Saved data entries
*** Begin section ***

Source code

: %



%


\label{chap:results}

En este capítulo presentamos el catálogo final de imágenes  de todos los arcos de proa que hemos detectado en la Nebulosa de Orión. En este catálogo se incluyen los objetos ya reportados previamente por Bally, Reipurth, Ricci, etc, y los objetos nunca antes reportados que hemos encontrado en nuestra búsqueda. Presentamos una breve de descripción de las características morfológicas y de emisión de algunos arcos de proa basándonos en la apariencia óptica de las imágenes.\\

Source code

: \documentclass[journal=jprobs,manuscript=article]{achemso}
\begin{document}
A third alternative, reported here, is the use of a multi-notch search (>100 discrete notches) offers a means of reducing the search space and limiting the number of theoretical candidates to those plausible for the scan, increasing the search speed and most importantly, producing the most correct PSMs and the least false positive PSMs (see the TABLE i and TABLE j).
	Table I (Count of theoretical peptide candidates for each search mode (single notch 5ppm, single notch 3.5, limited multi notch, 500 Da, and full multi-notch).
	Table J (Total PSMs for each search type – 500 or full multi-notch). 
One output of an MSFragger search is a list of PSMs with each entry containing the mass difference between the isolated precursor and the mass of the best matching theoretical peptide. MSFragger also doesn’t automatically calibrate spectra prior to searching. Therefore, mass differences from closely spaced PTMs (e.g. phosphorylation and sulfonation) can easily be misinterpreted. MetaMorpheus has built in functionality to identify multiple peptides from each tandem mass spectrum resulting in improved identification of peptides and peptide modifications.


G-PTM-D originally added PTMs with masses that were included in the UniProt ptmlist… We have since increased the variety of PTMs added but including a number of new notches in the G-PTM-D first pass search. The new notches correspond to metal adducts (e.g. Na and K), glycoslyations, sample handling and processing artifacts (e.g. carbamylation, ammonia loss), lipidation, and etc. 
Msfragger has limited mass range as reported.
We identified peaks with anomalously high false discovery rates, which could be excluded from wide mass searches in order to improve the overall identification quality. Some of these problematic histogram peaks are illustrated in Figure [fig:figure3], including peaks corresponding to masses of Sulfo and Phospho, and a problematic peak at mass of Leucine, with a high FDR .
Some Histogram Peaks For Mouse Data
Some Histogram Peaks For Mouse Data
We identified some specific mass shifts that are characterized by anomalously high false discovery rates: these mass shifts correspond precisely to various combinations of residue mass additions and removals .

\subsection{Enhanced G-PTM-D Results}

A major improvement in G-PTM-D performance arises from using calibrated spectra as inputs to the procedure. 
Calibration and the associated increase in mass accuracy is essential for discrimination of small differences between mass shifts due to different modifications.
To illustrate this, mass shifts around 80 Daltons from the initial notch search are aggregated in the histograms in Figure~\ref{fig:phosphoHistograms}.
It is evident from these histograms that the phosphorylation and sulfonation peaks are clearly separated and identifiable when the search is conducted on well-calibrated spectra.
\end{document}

*** End section ***

> **Problem to work on**: Copy each line of the records that contains the word "candidates".

> **Written response**:
A third alternative, reported here, is the use of a multi-notch search (>100 discrete notches) offers a means of reducing the search space and limiting the number of theoretical candidates to those plausible for the scan, increasing the search speed and most importantly, producing the most correct PSMs and the least false positive PSMs (see the TABLE i and TABLE j).
	Table I (Count of theoretical peptide candidates for each search mode (single notch 5ppm, single notch 3.5, limited multi notch, 500 Da, and full multi-notch).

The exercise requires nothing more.